====== Records for this task

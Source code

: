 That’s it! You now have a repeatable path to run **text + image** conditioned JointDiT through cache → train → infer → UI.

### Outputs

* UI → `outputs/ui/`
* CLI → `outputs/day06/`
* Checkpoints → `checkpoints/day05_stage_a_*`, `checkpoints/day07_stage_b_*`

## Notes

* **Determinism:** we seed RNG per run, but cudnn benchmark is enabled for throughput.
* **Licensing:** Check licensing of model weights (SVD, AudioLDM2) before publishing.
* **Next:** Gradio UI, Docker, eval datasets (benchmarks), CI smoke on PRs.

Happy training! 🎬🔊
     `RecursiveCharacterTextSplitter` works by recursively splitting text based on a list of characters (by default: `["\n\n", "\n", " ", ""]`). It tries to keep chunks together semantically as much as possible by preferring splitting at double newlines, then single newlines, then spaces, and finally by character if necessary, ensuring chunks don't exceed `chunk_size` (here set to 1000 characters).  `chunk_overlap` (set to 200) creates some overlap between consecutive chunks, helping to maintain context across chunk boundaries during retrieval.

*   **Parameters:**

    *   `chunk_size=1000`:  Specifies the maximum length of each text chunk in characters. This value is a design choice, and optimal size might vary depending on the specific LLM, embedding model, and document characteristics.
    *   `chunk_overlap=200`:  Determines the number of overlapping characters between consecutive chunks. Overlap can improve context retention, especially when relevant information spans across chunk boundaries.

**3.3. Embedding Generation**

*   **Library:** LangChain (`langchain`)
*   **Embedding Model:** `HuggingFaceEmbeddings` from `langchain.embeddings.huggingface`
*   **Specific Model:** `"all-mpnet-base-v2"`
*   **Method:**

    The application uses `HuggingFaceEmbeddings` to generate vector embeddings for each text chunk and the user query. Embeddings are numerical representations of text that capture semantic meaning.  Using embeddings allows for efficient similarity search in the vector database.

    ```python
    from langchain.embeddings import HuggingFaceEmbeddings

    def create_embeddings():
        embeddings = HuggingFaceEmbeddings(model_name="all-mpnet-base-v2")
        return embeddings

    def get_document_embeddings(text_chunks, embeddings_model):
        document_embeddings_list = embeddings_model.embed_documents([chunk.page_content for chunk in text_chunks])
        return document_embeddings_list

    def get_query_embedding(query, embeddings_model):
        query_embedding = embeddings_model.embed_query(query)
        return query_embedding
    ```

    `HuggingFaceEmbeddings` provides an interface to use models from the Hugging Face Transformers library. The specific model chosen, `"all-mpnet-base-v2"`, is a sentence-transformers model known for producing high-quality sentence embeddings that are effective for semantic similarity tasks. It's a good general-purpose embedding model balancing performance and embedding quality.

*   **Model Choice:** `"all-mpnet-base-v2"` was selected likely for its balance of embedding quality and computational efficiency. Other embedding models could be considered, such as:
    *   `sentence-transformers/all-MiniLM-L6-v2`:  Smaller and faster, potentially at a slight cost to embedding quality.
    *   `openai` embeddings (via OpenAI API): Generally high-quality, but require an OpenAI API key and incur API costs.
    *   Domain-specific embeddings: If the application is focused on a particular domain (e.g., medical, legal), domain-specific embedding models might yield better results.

============

● **What is expected**: Given the word "sentence", show every line of the records that contains it.

● **Result of the exercise**:
    `HuggingFaceEmbeddings` provides an interface to use models from the Hugging Face Transformers library. The specific model chosen, `"all-mpnet-base-v2"`, is a sentence-transformers model known for producing high-quality sentence embeddings that are effective for semantic similarity tasks. It's a good general-purpose embedding model balancing performance and embedding quality.
    *   `sentence-transformers/all-MiniLM-L6-v2`:  Smaller and faster, potentially at a slight cost to embedding quality.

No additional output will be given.